Patients may be eligible for this study if they:

- Are HIV infected.

- Have received no more than 7 days of any anti-HIV treatment prior to study entry and
not within 3 weeks of study entry.

- Have a CD4 cell count greater than 100 cells/mm3 within 30 days prior to study entry.

- Have a viral load greater than 5000 copies/ml within 30 days prior to study entry.

- Agree not to become pregnant or to impregnate during the study. The female/male
partners must use 2 acceptable methods of contraception while receiving drugs and for
6 weeks after stopping the study drugs. Women and men who cannot have children do not
need to use contraception.

Exclusion Criteria

Patients may not be eligible for this study if they:

- Have an AIDS-related infection or abnormal tissue growth within 1 year of study entry.

- Are pregnant or breast-feeding.

- Weigh less than 88 lbs (40 kg).

- Have taken 3TC or nonnucleoside reverse transcriptase inhibitors (NNRTIs).

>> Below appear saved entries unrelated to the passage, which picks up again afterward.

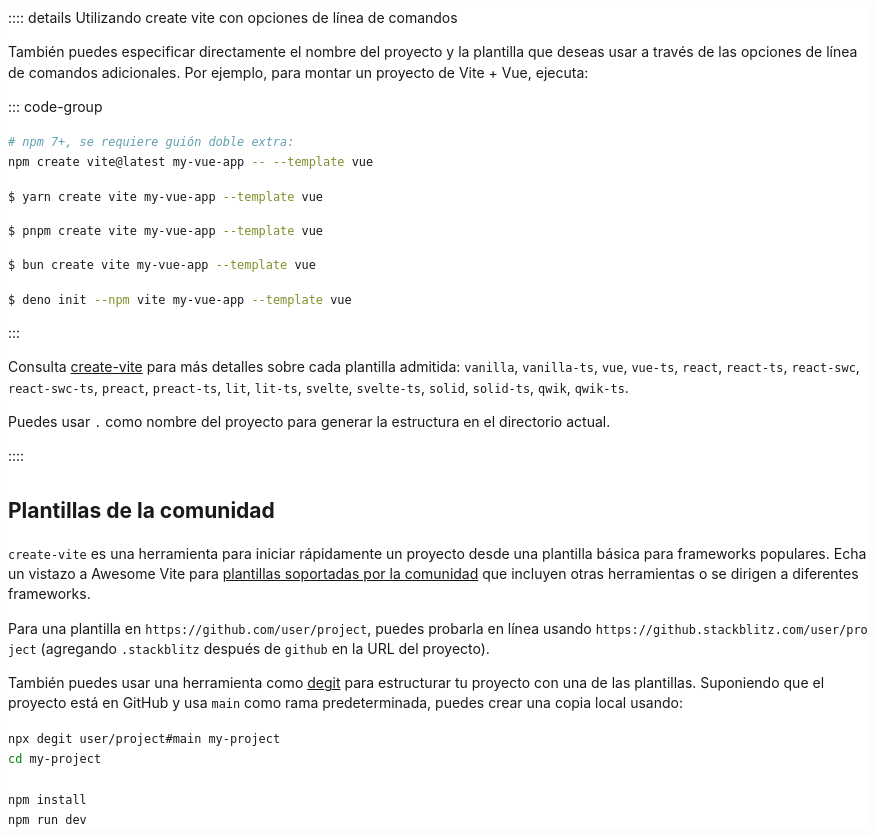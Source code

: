 :::: details Utilizando create vite con opciones de línea de comandos

También puedes especificar directamente el nombre del proyecto y la plantilla que deseas usar a través de las opciones de línea de comandos adicionales. Por ejemplo, para montar un proyecto de Vite + Vue, ejecuta:

::: code-group

```bash [npm]
# npm 7+, se requiere guión doble extra:
npm create vite@latest my-vue-app -- --template vue
```

```bash [Yarn]
$ yarn create vite my-vue-app --template vue
```

```bash [PNPM]
$ pnpm create vite my-vue-app --template vue
```

```bash [Bun]
$ bun create vite my-vue-app --template vue
```

```bash [Deno]
$ deno init --npm vite my-vue-app --template vue
```

:::

Consulta [create-vite](https://github.com/vitejs/vite/tree/main/packages/create-vite) para más detalles sobre cada plantilla admitida: `vanilla`, `vanilla-ts`, `vue`, `vue-ts`, `react`, `react-ts`, `react-swc`, `react-swc-ts`, `preact`, `preact-ts`, `lit`, `lit-ts`, `svelte`, `svelte-ts`, `solid`, `solid-ts`, `qwik`, `qwik-ts`.

Puedes usar `.` como nombre del proyecto para generar la estructura en el directorio actual.

::::

## Plantillas de la comunidad

`create-vite` es una herramienta para iniciar rápidamente un proyecto desde una plantilla básica para frameworks populares. Echa un vistazo a Awesome Vite para [plantillas soportadas por la comunidad](https://github.com/vitejs/awesome-vite#templates) que incluyen otras herramientas o se dirigen a diferentes frameworks.

Para una plantilla en `https://github.com/user/project`, puedes probarla en línea usando `https://github.stackblitz.com/user/project` (agregando `.stackblitz` después de `github` en la URL del proyecto).

También puedes usar una herramienta como [degit](https://github.com/Rich-Harris/degit) para estructurar tu proyecto con una de las plantillas. Suponiendo que el proyecto está en GitHub y usa `main` como rama predeterminada, puedes crear una copia local usando:

```bash
npx degit user/project#main my-project
cd my-project

npm install
npm run dev
```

- Have continuously taken for longer than 3 days any of the following prohibited drugs
within 14 days before study entry: angiotensin-converting inhibitors, antibiotics,
anticonvulsants, antihistamines, antineoplastics, antifungals, anti-inflammatory
drugs, benzodiazepines, calcium channel blockers, gastrointestinal agents, systemic
glucocorticoids, immunosuppressives, immunomodulators, potassium-sparing diuretics,
statins, allopurinol, amiodarone, bromocryptine, danazol, digoxin, methotrexate,
metoclopramide, octreotide, ticlopidine, orlistat, pimozide, nefazodone, fluvoxamine,
and ergot derivatives.

- Have taken St. John's wort, grapefruit, or grapefruit juice continuously for longer
than 3 days within 14 days before study entry.

- Are allergic or sensitive to study HAART or cyclosporine.

- Abuse drugs or alcohol.

- Have autoimmune disease requiring immunosuppression.

- Have kidney disease or insufficiency.

- Have uncontrolled hypertension.

- Have migraines that require current continuous use of drugs.

- Have a seizure disorder that requires continuous use of anti-seizure drugs.

- Have an HLA B-57 haplotype (this gene has been associated with an increased chance for
developing an allergic reaction to ABC).